- [Work instructions]: Leave the pictures out and write out exactly the lines from the top of the entries through the line containing "That's why whenever".

- - -

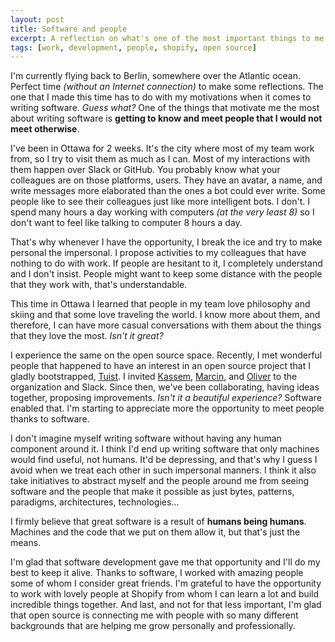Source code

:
 ```yaml
---
layout: post
title: Software and people
excerpt: A reflection on what's one of the most important things to me when building software, the people that make it possible.
tags: [work, development, people, shopify, open source]
---
```


I'm currently flying back to Berlin, somewhere over the Atlantic ocean. Perfect time *(without an Internet connection)* to make some reflections. The one that I made this time has to do with my motivations when it comes to writing software. *Guess what?* One of the things that motivate me the most about writing software is **getting to know and meet people that I would not meet otherwise**.

I've been in Ottawa for 2 weeks. It's the city where most of my team work from, so I try to visit them as much as I can. Most of my interactions with them happen over Slack or GitHub. You probably know what your colleagues are on those platforms, users. They have an avatar, a name, and write messages more elaborated than the ones a bot could ever write. Some people like to see their colleagues just like more intelligent bots. I don't. I spend many hours a day working with computers *(at the very least 8)* so I don't want to feel like talking to computer 8 hours a day.

That's why whenever I have the opportunity, I break the ice and try to make personal the impersonal. I propose activities to my colleagues that have nothing to do with work. If people are hesitant to it, I completely understand and I don't insist. People might want to keep some distance with the people that they work with, that's understandable.

This time in Ottawa I learned that people in my team love philosophy and skiing and that some love traveling the world. I know more about them, and therefore, I can have more casual conversations with them about the things that they love the most. *Isn't it great?*

I experience the same on the open source space. Recently, I met wonderful people that happened to have an interest in an open source project that I gladly bootstrapped, [Tuist](https://tuist.io). I invited [Kassem](https://github.com/kwridan), [Marcin](https://github.com/marciniwanicki), and [Oliver](https://github.com/ollieatkinson) to the organization and Slack. Since then, we've been collaborating, having ideas together, proposing improvements. *Isn't it a beautiful experience?* Software enabled that. I'm starting to appreciate more the opportunity to meet people thanks to software.

I don't imagine myself writing software without having any human component around it. I think I'd end up writing software that only machines would find useful, not humans. It'd be depressing, and that's why I guess I avoid when we treat each other in such impersonal manners. I think it also take initiatives to abstract myself and the people around me from seeing software and the people that make it possible as just bytes, patterns, paradigms, architectures, technologies...

I firmly believe that great software is a result of **humans being humans**. Machines and the code that we put on them allow it, but that's just the means.

I'm glad that software development gave me that opportunity and I'll do my best to keep it alive. Thanks to software, I worked with amazing people some of whom I consider great friends. I'm grateful to have the opportunity to work with lovely people at Shopify from whom I can learn a lot and build incredible things together. And last, and not for that less important, I'm glad that open source is connecting me with people with so many different backgrounds that are helping me grow personally and professionally.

- - -

- [Reply]:
Source code

:
 ```yaml
---
layout: post
title: Software and people
excerpt: A reflection on what's one of the most important things to me when building software, the people that make it possible.
tags: [work, development, people, shopify, open source]
---
```


I'm currently flying back to Berlin, somewhere over the Atlantic ocean. Perfect time *(without an Internet connection)* to make some reflections. The one that I made this time has to do with my motivations when it comes to writing software. *Guess what?* One of the things that motivate me the most about writing software is **getting to know and meet people that I would not meet otherwise**.

I've been in Ottawa for 2 weeks. It's the city where most of my team work from, so I try to visit them as much as I can. Most of my interactions with them happen over Slack or GitHub. You probably know what your colleagues are on those platforms, users. They have an avatar, a name, and write messages more elaborated than the ones a bot could ever write. Some people like to see their colleagues just like more intelligent bots. I don't. I spend many hours a day working with computers *(at the very least 8)* so I don't want to feel like talking to computer 8 hours a day.

That's why whenever I have the opportunity, I break the ice and try to make personal the impersonal. I propose activities to my colleagues that have nothing to do with work. If people are hesitant to it, I completely understand and I don't insist. People might want to keep some distance with the people that they work with, that's understandable.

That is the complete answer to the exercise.